Ces versions officielles partiales, voire mensongères, Leonel Gomes ne les connaît que trop bien. Son grand frère, Olivio, père de trois jeunes enfants, est décédé à 28 ans, tué il y a à peine un mois par un policier de la BAC, à Poissy (78) dans la nuit du 16 au 17 octobre. Un premier article du Parisien se contente de reprendre la version de la préfecture qui laisse entendre qu’une course-poursuite sur 30 kilomètres aurait conduit au drame.
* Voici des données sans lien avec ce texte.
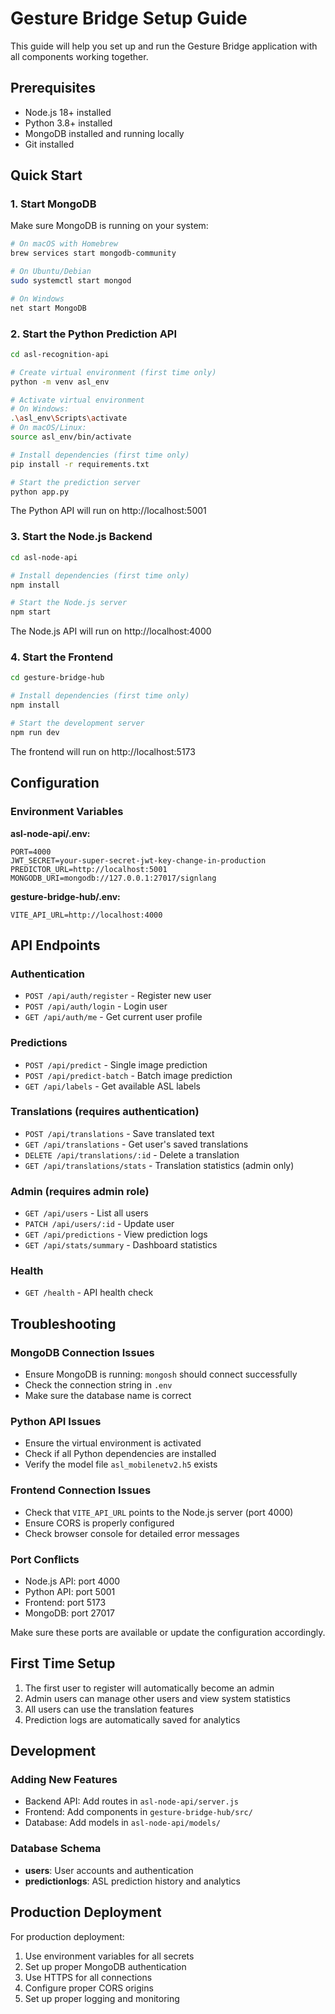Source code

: # Gesture Bridge Setup Guide

This guide will help you set up and run the Gesture Bridge application with all components working together.

## Prerequisites

- Node.js 18+ installed
- Python 3.8+ installed
- MongoDB installed and running locally
- Git installed

## Quick Start

### 1. Start MongoDB
Make sure MongoDB is running on your system:
```bash
# On macOS with Homebrew
brew services start mongodb-community

# On Ubuntu/Debian
sudo systemctl start mongod

# On Windows
net start MongoDB
```

### 2. Start the Python Prediction API
```bash
cd asl-recognition-api

# Create virtual environment (first time only)
python -m venv asl_env

# Activate virtual environment
# On Windows:
.\asl_env\Scripts\activate
# On macOS/Linux:
source asl_env/bin/activate

# Install dependencies (first time only)
pip install -r requirements.txt

# Start the prediction server
python app.py
```
The Python API will run on http://localhost:5001

### 3. Start the Node.js Backend
```bash
cd asl-node-api

# Install dependencies (first time only)
npm install

# Start the Node.js server
npm start
```
The Node.js API will run on http://localhost:4000

### 4. Start the Frontend
```bash
cd gesture-bridge-hub

# Install dependencies (first time only)
npm install

# Start the development server
npm run dev
```
The frontend will run on http://localhost:5173

## Configuration

### Environment Variables

**asl-node-api/.env:**
```
PORT=4000
JWT_SECRET=your-super-secret-jwt-key-change-in-production
PREDICTOR_URL=http://localhost:5001
MONGODB_URI=mongodb://127.0.0.1:27017/signlang
```

**gesture-bridge-hub/.env:**
```
VITE_API_URL=http://localhost:4000
```

## API Endpoints

### Authentication
- `POST /api/auth/register` - Register new user
- `POST /api/auth/login` - Login user
- `GET /api/auth/me` - Get current user profile

### Predictions
- `POST /api/predict` - Single image prediction
- `POST /api/predict-batch` - Batch image prediction
- `GET /api/labels` - Get available ASL labels

### Translations (requires authentication)
- `POST /api/translations` - Save translated text
- `GET /api/translations` - Get user's saved translations
- `DELETE /api/translations/:id` - Delete a translation
- `GET /api/translations/stats` - Translation statistics (admin only)

### Admin (requires admin role)
- `GET /api/users` - List all users
- `PATCH /api/users/:id` - Update user
- `GET /api/predictions` - View prediction logs
- `GET /api/stats/summary` - Dashboard statistics

### Health
- `GET /health` - API health check

## Troubleshooting

### MongoDB Connection Issues
- Ensure MongoDB is running: `mongosh` should connect successfully
- Check the connection string in `.env`
- Make sure the database name is correct

### Python API Issues
- Ensure the virtual environment is activated
- Check if all Python dependencies are installed
- Verify the model file `asl_mobilenetv2.h5` exists

### Frontend Connection Issues
- Check that `VITE_API_URL` points to the Node.js server (port 4000)
- Ensure CORS is properly configured
- Check browser console for detailed error messages

### Port Conflicts
- Node.js API: port 4000
- Python API: port 5001  
- Frontend: port 5173
- MongoDB: port 27017

Make sure these ports are available or update the configuration accordingly.

## First Time Setup

1. The first user to register will automatically become an admin
2. Admin users can manage other users and view system statistics
3. All users can use the translation features
4. Prediction logs are automatically saved for analytics

## Development

### Adding New Features
- Backend API: Add routes in `asl-node-api/server.js`
- Frontend: Add components in `gesture-bridge-hub/src/`
- Database: Add models in `asl-node-api/models/`

### Database Schema
- **users**: User accounts and authentication
- **predictionlogs**: ASL prediction history and analytics

## Production Deployment

For production deployment:
1. Use environment variables for all secrets
2. Set up proper MongoDB authentication
3. Use HTTPS for all connections
4. Configure proper CORS origins
5. Set up proper logging and monitoring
Lorsque la journaliste indépendante Sihame Assbague contacte les proches d’Olivio, c’est une tout autre histoire qui apparaît.
« La police et les médias ont parlé de mon frère comme si c’était du gibier »
« Il n’y a eu aucune course-poursuite, la police les a suivis jusqu’à Poissy. S’ils avaient réellement voulu arrêter sa voiture sur l’A13, ils l’auraient fait », raconte Leonel Gomes. Une fois arrivés en bas de chez Olivio à Poissy, la voiture de la BAC bloque sa portière. « Ils lui ordonnent de sortir, mais son accès est bloqué. Il redémarre pour sortir, et le policier tire trois coups à bout portant sans raison. » Le rapport balistique confirme que l’agent, moniteur de tir dans son temps libre, n’était pas en danger au moment où il a tiré car il se tenait côté conducteur du véhicule. « La police et les médias ont parlé de mon frère comme si c’était du gibier, un chauffard qu’ils avaient abattu », se révolte Leonel. « Chauffard tué », « chauffard abattu », ont alors titré plusieurs médias...« Ça dépasse la bavure, c’est un meurtre commis par la police. »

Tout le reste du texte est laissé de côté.